I'm a felon. I get pulled over all the time.

The only frustrating thing about jail is that I can't make music.

I could give a flying flip about doing promo because, no disrespect, nobody put me in the position that I'm in.

I like being with my family. That's my party.

I don't want no handouts. I want to get it out the mud.

Glory be and praise to God. I didn't do any of this. God did. I don't have a recipe or a blueprint. I prayed for it, and my prayers are continuing to be answered.

Life is about conduct and how we conduct ourselves. But two wrongs never make a right.

I don't let the left hand know what the right hand is doing.

I could care less about the particular. I like to make music.

I don't know how the rap game is, because I'm a fan of reality, and the rap game's entertainment.

I have trust issues with allowing other individuals to know my innermost secrets for fear of how I may be viewed. Everyone has this.

I don't believe in conspiracy theories. I'm just a cold-blooded investigator.

I never go into a situation with any type of expectations.

I'm never on Twitter. I'm never on Instagram. And that's not by choice: it's just that those things never really interested me. I might post a picture here and there, but that ain't really been my focus.

I'm an introvert somewhat. There could be a room full of people, I'll go stand in the corner.

I suffer from deep depression, so my only release is music.

True wealth is not of the pocket, but of the heart and of the mind.

I have trouble with letting go. That's my problem.

Coming up in the streets, I had to learn how to read people early on. I'm a very analytical person. I observe a lot of the things that people don't notice.

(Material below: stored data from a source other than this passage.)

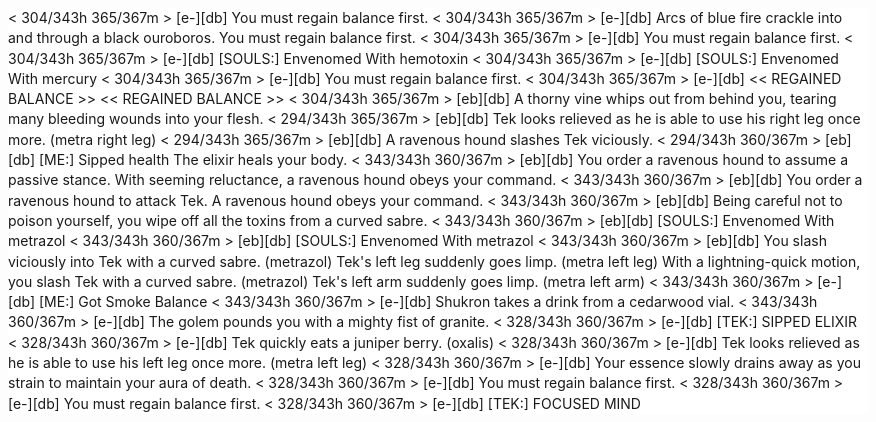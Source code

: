 < 304/343h 365/367m > [e-][db] 
You must regain balance first.
< 304/343h 365/367m > [e-][db] 
Arcs of blue fire crackle into and through a black ouroboros.
You must regain balance first.
< 304/343h 365/367m > [e-][db] 
You must regain balance first.
< 304/343h 365/367m > [e-][db] 
[SOULS:] Envenomed With hemotoxin
< 304/343h 365/367m > [e-][db] 
[SOULS:] Envenomed With mercury
< 304/343h 365/367m > [e-][db] 
You must regain balance first.
< 304/343h 365/367m > [e-][db] 
<< REGAINED BALANCE >>
<< REGAINED BALANCE >>
< 304/343h 365/367m > [eb][db] 
A thorny vine whips out from behind you, tearing many bleeding wounds into your
flesh.
< 294/343h 365/367m > [eb][db] 
Tek looks relieved as he is able to use his right leg once more. (metra right leg)
< 294/343h 365/367m > [eb][db] 
A ravenous hound slashes Tek viciously.
< 294/343h 360/367m > [eb][db] 
[ME:] Sipped health
The elixir heals your body.
< 343/343h 360/367m > [eb][db] 
You order a ravenous hound to assume a passive stance.
With seeming reluctance, a ravenous hound obeys your command.
< 343/343h 360/367m > [eb][db] 
You order a ravenous hound to attack Tek.
A ravenous hound obeys your command.
< 343/343h 360/367m > [eb][db] 
Being careful not to poison yourself, you wipe off all the toxins from a curved
sabre.
< 343/343h 360/367m > [eb][db] 
[SOULS:] Envenomed With metrazol
< 343/343h 360/367m > [eb][db] 
[SOULS:] Envenomed With metrazol
< 343/343h 360/367m > [eb][db] 
You slash viciously into Tek with a curved sabre. (metrazol)
Tek's left leg suddenly goes limp. (metra left leg)
With a lightning-quick motion, you slash Tek with a curved sabre. (metrazol)
Tek's left arm suddenly goes limp. (metra left arm)
< 343/343h 360/367m > [e-][db] 
[ME:] Got Smoke Balance
< 343/343h 360/367m > [e-][db] 
Shukron takes a drink from a cedarwood vial.
< 343/343h 360/367m > [e-][db] 
The golem pounds you with a mighty fist of granite.
< 328/343h 360/367m > [e-][db] 
[TEK:] SIPPED ELIXIR
< 328/343h 360/367m > [e-][db] 
Tek quickly eats a juniper berry. (oxalis)
< 328/343h 360/367m > [e-][db] 
Tek looks relieved as he is able to use his left leg once more. (metra left leg)
< 328/343h 360/367m > [e-][db] 
Your essence slowly drains away as you strain to maintain your aura of death.
< 328/343h 360/367m > [e-][db] 
You must regain balance first.
< 328/343h 360/367m > [e-][db] 
You must regain balance first.
< 328/343h 360/367m > [e-][db] 
[TEK:] FOCUSED MIND
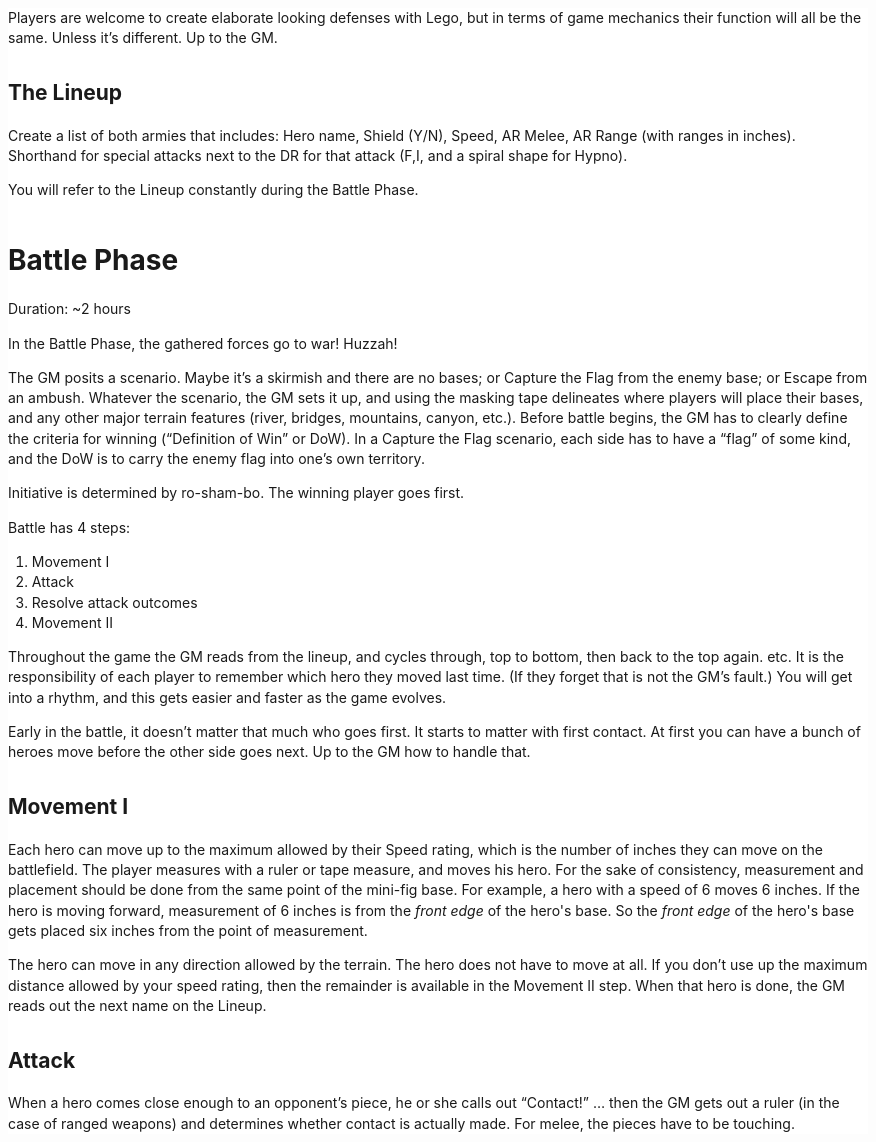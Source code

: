 Players are welcome to create elaborate looking defenses with Lego, but in terms of game mechanics their function will all be the same. Unless it’s different. Up to the GM.

## The Lineup
Create a list of both armies that includes: Hero name, Shield (Y/N), Speed, AR Melee, AR Range (with ranges in inches). Shorthand for special attacks next to the DR for that attack (F,I, and a spiral shape for Hypno).

You will refer to the Lineup constantly during the Battle Phase.

# Battle Phase
Duration: ~2 hours

In the Battle Phase, the gathered forces go to war! Huzzah!

The GM posits a scenario. Maybe it’s a skirmish and there are no bases; or Capture the Flag from the enemy base; or Escape from an ambush. Whatever the scenario, the GM sets it up, and using the masking tape delineates where players will place their bases, and any other major terrain features (river, bridges, mountains, canyon, etc.). Before battle begins, the GM has to clearly define the criteria for winning (“Definition of Win” or DoW). In a Capture the Flag scenario, each side has to have a “flag” of some kind, and the DoW is to carry the enemy flag into one’s own territory.

Initiative is determined by ro-sham-bo. The winning player goes first. 

Battle has 4 steps:
1. Movement I
2. Attack
3. Resolve attack outcomes
4. Movement II

Throughout the game the GM reads from the lineup, and cycles through, top to bottom, then back to the top again. etc.  It is the responsibility of each player to remember which hero they moved last time. (If they forget that is not the GM’s fault.) You will get into a rhythm, and this gets easier and faster as the game evolves.

Early in the battle, it doesn’t matter that much who goes first. It starts to matter with first contact.
At first you can have a bunch of heroes move before the other side goes next. Up to the GM how to handle that.

## Movement I
Each hero can move up to the maximum allowed by their Speed rating, which is the number of inches they can move on the battlefield. The player measures with a ruler or tape measure, and moves his hero. For the sake of consistency, measurement and placement should be done from the same point of the mini-fig base.  For example, a hero with a speed of 6 moves 6 inches.  If the hero is moving forward, measurement of 6 inches is from the *front edge* of the hero's base.  So the *front edge* of the hero's base gets placed six inches from the point of measurement.  

The hero can move in any direction allowed by the terrain. The hero does not have to move at all. If you don’t use up the maximum distance allowed by your speed rating, then the remainder is available in the Movement II step.  When that hero is done, the GM reads out the next name on the Lineup.

## Attack
When a hero comes close enough to an opponent’s piece, he or she calls out “Contact!” … then the GM gets out a ruler (in the case of ranged weapons) and determines whether contact is actually made. For melee, the pieces have to be touching.
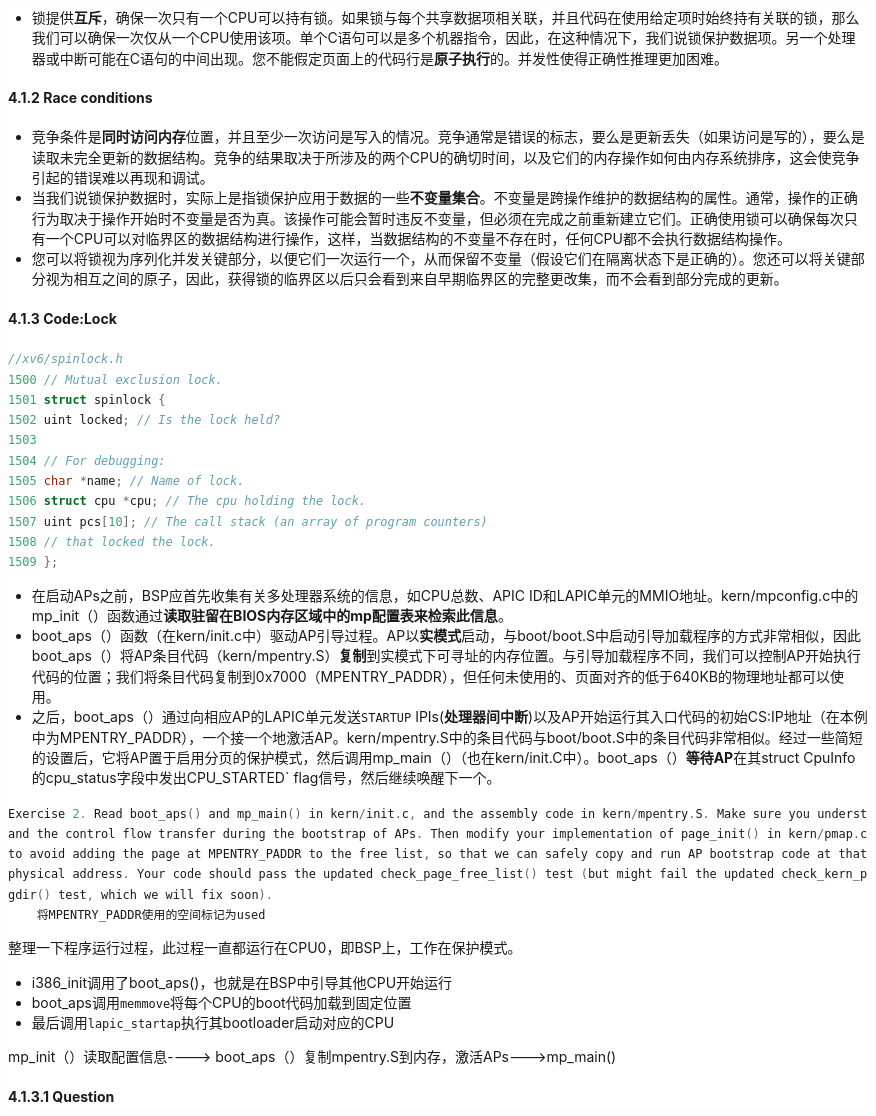 - 锁提供**互斥**，确保一次只有一个CPU可以持有锁。如果锁与每个共享数据项相关联，并且代码在使用给定项时始终持有关联的锁，那么我们可以确保一次仅从一个CPU使用该项。单个C语句可以是多个机器指令，因此，在这种情况下，我们说锁保护数据项。另一个处理器或中断可能在C语句的中间出现。您不能假定页面上的代码行是**原子执行**的。并发性使得正确性推理更加困难。

#### 4.1.2 Race conditions

- 竞争条件是**同时访问内存**位置，并且至少一次访问是写入的情况。竞争通常是错误的标志，要么是更新丢失（如果访问是写的），要么是读取未完全更新的数据结构。竞争的结果取决于所涉及的两个CPU的确切时间，以及它们的内存操作如何由内存系统排序，这会使竞争引起的错误难以再现和调试。
- 当我们说锁保护数据时，实际上是指锁保护应用于数据的一些**不变量集合**。不变量是跨操作维护的数据结构的属性。通常，操作的正确行为取决于操作开始时不变量是否为真。该操作可能会暂时违反不变量，但必须在完成之前重新建立它们。正确使用锁可以确保每次只有一个CPU可以对临界区的数据结构进行操作，这样，当数据结构的不变量不存在时，任何CPU都不会执行数据结构操作。
- 您可以将锁视为序列化并发关键部分，以便它们一次运行一个，从而保留不变量（假设它们在隔离状态下是正确的）。您还可以将关键部分视为相互之间的原子，因此，获得锁的临界区以后只会看到来自早期临界区的完整更改集，而不会看到部分完成的更新。

#### 4.1.3 Code:Lock

```c
//xv6/spinlock.h
1500 // Mutual exclusion lock.
1501 struct spinlock {
1502 uint locked; // Is the lock held?
1503 
1504 // For debugging:
1505 char *name; // Name of lock.
1506 struct cpu *cpu; // The cpu holding the lock.
1507 uint pcs[10]; // The call stack (an array of program counters)
1508 // that locked the lock.
1509 };
```

- 在启动APs之前，BSP应首先收集有关多处理器系统的信息，如CPU总数、APIC ID和LAPIC单元的MMIO地址。kern/mpconfig.c中的mp_init（）函数通过**读取驻留在BIOS内存区域中的mp配置表来检索此信息**。
- boot_aps（）函数（在kern/init.c中）驱动AP引导过程。AP以**实模式**启动，与boot/boot.S中启动引导加载程序的方式非常相似，因此boot_aps（）将AP条目代码（kern/mpentry.S）**复制**到实模式下可寻址的内存位置。与引导加载程序不同，我们可以控制AP开始执行代码的位置；我们将条目代码复制到0x7000（MPENTRY_PADDR），但任何未使用的、页面对齐的低于640KB的物理地址都可以使用。
- 之后，boot_aps（）通过向相应AP的LAPIC单元发送`STARTUP` IPIs(**处理器间中断**)以及AP开始运行其入口代码的初始CS:IP地址（在本例中为MPENTRY_PADDR），一个接一个地激活AP。kern/mpentry.S中的条目代码与boot/boot.S中的条目代码非常相似。经过一些简短的设置后，它将AP置于启用分页的保护模式，然后调用mp_main（）（也在kern/init.C中）。boot_aps（）**等待AP**在其struct CpuInfo的cpu_status字段中发出CPU_STARTED` flag信号，然后继续唤醒下一个。

```c
Exercise 2. Read boot_aps() and mp_main() in kern/init.c, and the assembly code in kern/mpentry.S. Make sure you understand the control flow transfer during the bootstrap of APs. Then modify your implementation of page_init() in kern/pmap.c to avoid adding the page at MPENTRY_PADDR to the free list, so that we can safely copy and run AP bootstrap code at that physical address. Your code should pass the updated check_page_free_list() test (but might fail the updated check_kern_pgdir() test, which we will fix soon).
    将MPENTRY_PADDR使用的空间标记为used
```

整理一下程序运行过程，此过程一直都运行在CPU0，即BSP上，工作在保护模式。

- i386_init调用了boot_aps()，也就是在BSP中引导其他CPU开始运行
- boot_aps调用`memmove`将每个CPU的boot代码加载到固定位置
- 最后调用`lapic_startap`执行其bootloader启动对应的CPU

mp_init（）读取配置信息----> boot_aps（）复制mpentry.S到内存，激活APs--->mp_main()

#### 4.1.3.1 Question
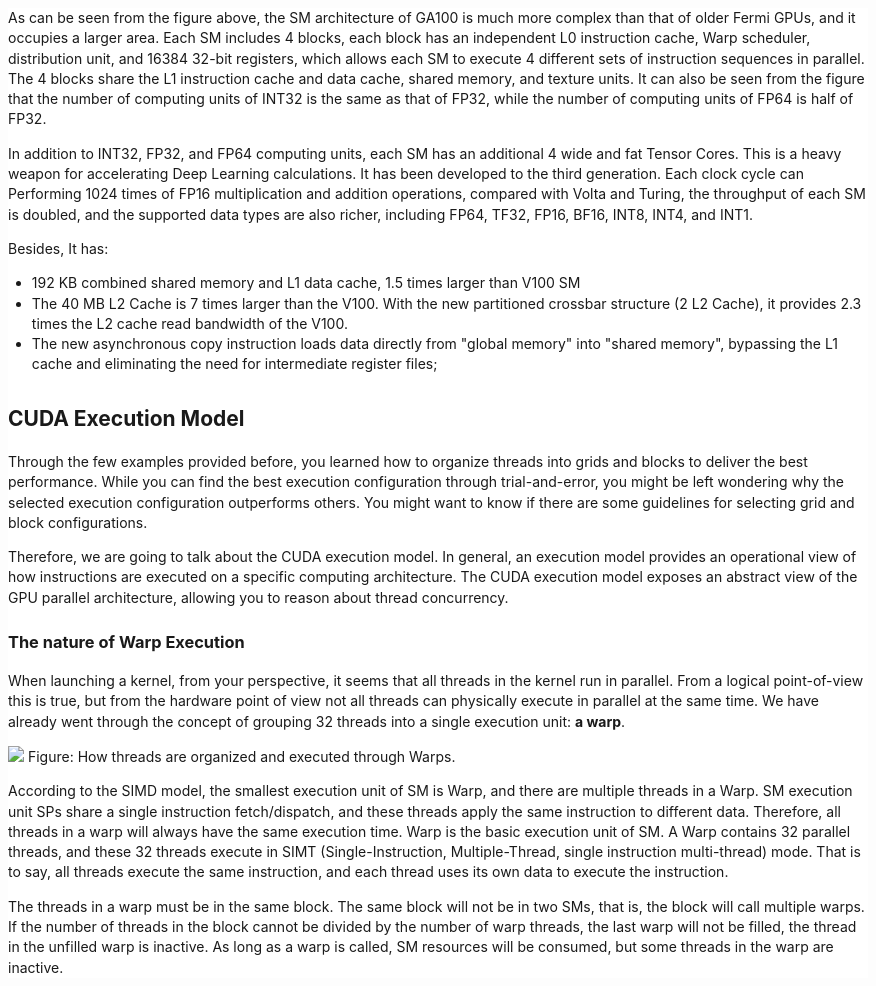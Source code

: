 As can be seen from the figure above, the SM architecture of GA100 is much more complex than that of older Fermi GPUs, and it occupies a larger area. Each SM includes 4 blocks, each block has an independent L0 instruction cache, Warp scheduler, distribution unit, and 16384 32-bit registers, which allows each SM to execute 4 different sets of instruction sequences in parallel. The 4 blocks share the L1 instruction cache and data cache, shared memory, and texture units. It can also be seen from the figure that the number of computing units of INT32 is the same as that of FP32, while the number of computing units of FP64 is half of FP32.

In addition to INT32, FP32, and FP64 computing units, each SM has an additional 4 wide and fat Tensor Cores. This is a heavy weapon for accelerating Deep Learning calculations. It has been developed to the third generation. Each clock cycle can Performing 1024 times of FP16 multiplication and addition operations, compared with Volta and Turing, the throughput of each SM is doubled, and the supported data types are also richer, including FP64, TF32, FP16, BF16, INT8, INT4, and INT1.

Besides, It has:

- 192 KB combined shared memory and L1 data cache, 1.5 times larger than V100 SM
- The 40 MB L2 Cache is 7 times larger than the V100. With the new partitioned crossbar structure (2 L2 Cache), it provides 2.3 times the L2 cache read bandwidth of the V100.
- The new asynchronous copy instruction loads data directly from "global memory" into "shared memory", bypassing the L1 cache and eliminating the need for intermediate register files;

## CUDA Execution Model

Through the few examples provided before, you learned how to organize threads into grids and blocks to deliver the best performance. While you can find the best execution configuration through trial-and-error, you might be left wondering why the selected execution configuration outperforms others. You might want to know if there are some guidelines for selecting grid and block configurations.

Therefore, we are going to talk about the CUDA execution model. In general, an execution model provides an operational view of how instructions are executed on a specific computing architecture. The CUDA execution model exposes an abstract view of the GPU parallel architecture, allowing you to reason about thread concurrency.

### The nature of Warp Execution

When launching a kernel, from your perspective, it seems that all threads in the kernel run in parallel. From a logical point-of-view this is true, but from the hardware point of view not all threads can physically execute in parallel at the same time. We have already went through the concept of grouping 32 threads into a single execution unit: **a warp**.

![](https://md.550w.host/uploads/0a808afeeb997181c4aac401e.png)
Figure: How threads are organized and executed through Warps.

According to the SIMD model, the smallest execution unit of SM is Warp, and there are multiple threads in a Warp. SM execution unit SPs share a single instruction fetch/dispatch, and these threads apply the same instruction to different data. Therefore, all threads in a warp will always have the same execution time.
Warp is the basic execution unit of SM. A Warp contains 32 parallel threads, and these 32 threads execute in SIMT (Single-Instruction, Multiple-Thread, single instruction multi-thread) mode. That is to say, all threads execute the same instruction, and each thread uses its own data to execute the instruction.

The threads in a warp must be in the same block. The same block will not be in two SMs, that is, the block will call multiple warps. If the number of threads in the block cannot be divided by the number of warp threads, the last warp will not be filled, the thread in the unfilled warp is inactive. As long as a warp is called, SM resources will be consumed, but some threads in the warp are inactive.
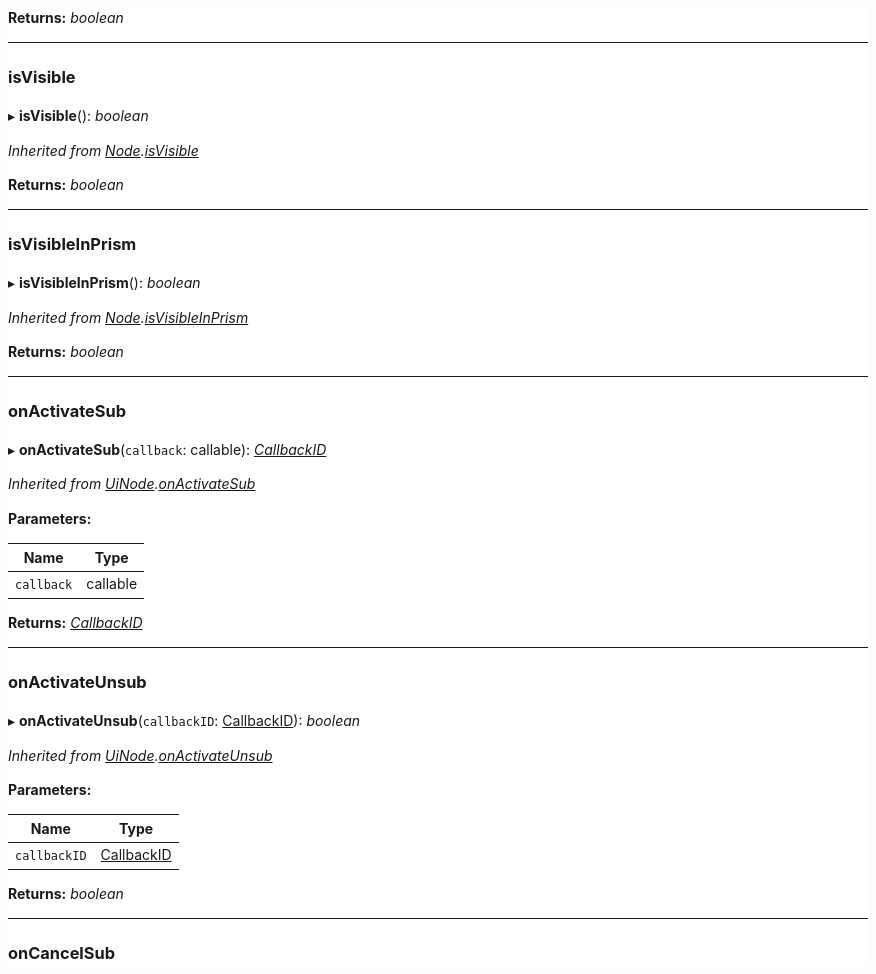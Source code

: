 **Returns:** *boolean*

___

###  isVisible

▸ **isVisible**(): *boolean*

*Inherited from [Node](_lumin_.node.md).[isVisible](_lumin_.node.md#isvisible)*

**Returns:** *boolean*

___

###  isVisibleInPrism

▸ **isVisibleInPrism**(): *boolean*

*Inherited from [Node](_lumin_.node.md).[isVisibleInPrism](_lumin_.node.md#isvisibleinprism)*

**Returns:** *boolean*

___

###  onActivateSub

▸ **onActivateSub**(`callback`: callable): *[CallbackID](_lumin_.utils.callbackid.md)*

*Inherited from [UiNode](_lumin_.ui.uinode.md).[onActivateSub](_lumin_.ui.uinode.md#onactivatesub)*

**Parameters:**

Name | Type |
------ | ------ |
`callback` | callable |

**Returns:** *[CallbackID](_lumin_.utils.callbackid.md)*

___

###  onActivateUnsub

▸ **onActivateUnsub**(`callbackID`: [CallbackID](_lumin_.utils.callbackid.md)): *boolean*

*Inherited from [UiNode](_lumin_.ui.uinode.md).[onActivateUnsub](_lumin_.ui.uinode.md#onactivateunsub)*

**Parameters:**

Name | Type |
------ | ------ |
`callbackID` | [CallbackID](_lumin_.utils.callbackid.md) |

**Returns:** *boolean*

___

###  onCancelSub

I adapt and I adjust to whatever environment I'm in.

Biggie Smalls, Jay-Z, Nas, Eminem, Big L, Tupac. That was, like, my top five, generally.

When you stand for something, you've got to stand for it all the way, not half way.

I really don't pay attention to the outside world when I'm incarcerated, because being in prison is like being in a different world. So I don't pay attention to what's going on outside of jail, because it's all beyond my control.

I just always wanted to study human behavior because every psychologist that I would talk to would tell me I was bipolar, and I know I'm not bipolar, so I had to perform a psychoanalysis on myself to find out that I have unresolved grief.

I used to really love Fiend, but he stopped. He just stopped. Every time he had a project, every project - 'There's One In Every Family,' 'Street Life' - I had to have them. And he just stopped. And that was disappointing, 'cause that was my favorite rapper at one time.

I look at other people's lives, and some people feel like they're too old to play with toys. But I still go through the toy section at the store, 'cause there were toys that I wanted when I was little that I couldn't have. So I still get them.

If you look at the movie 'Belly,' I identify with Sincere the most. I am a gangster. I love my lady to death. I'm not in the game for the wrong reasons. I'm not in the game for the glory. I'm in the game to survive so the people that I love could be straight. I'm a highly intelligent individual.

I attended college in prison. I was in jail, so there ain't no going to no classes. They have programs in certain facilities where you can earn good time, and then you get time taken off your sentence. But as far as going to classes, it's not like that. You study, and then an administrator gives you a test. I got a Master's in psychology.

I used to live with my grandmother. I used to wonder why the other kids in school went home with their mothers and fathers. I wanted to be the guy that got married. I wanted to be the guy with the children and the white picket fence. I never had that.

I was born in Earl K. Long Hospital. I was born Feb. 5th, 1986. I have a lot of family members. My grandmother had five girls, and all of them had children. It was always a house full. A lot of cousins. A lot of family members.

I'm a bookworm. I know with my physical appearance that I don't look like the typical reader. I'm in Barnes & Noble all the time, and you can look at people that look like they are supposed to be in there. I am in there, pants sagging, hat backwards.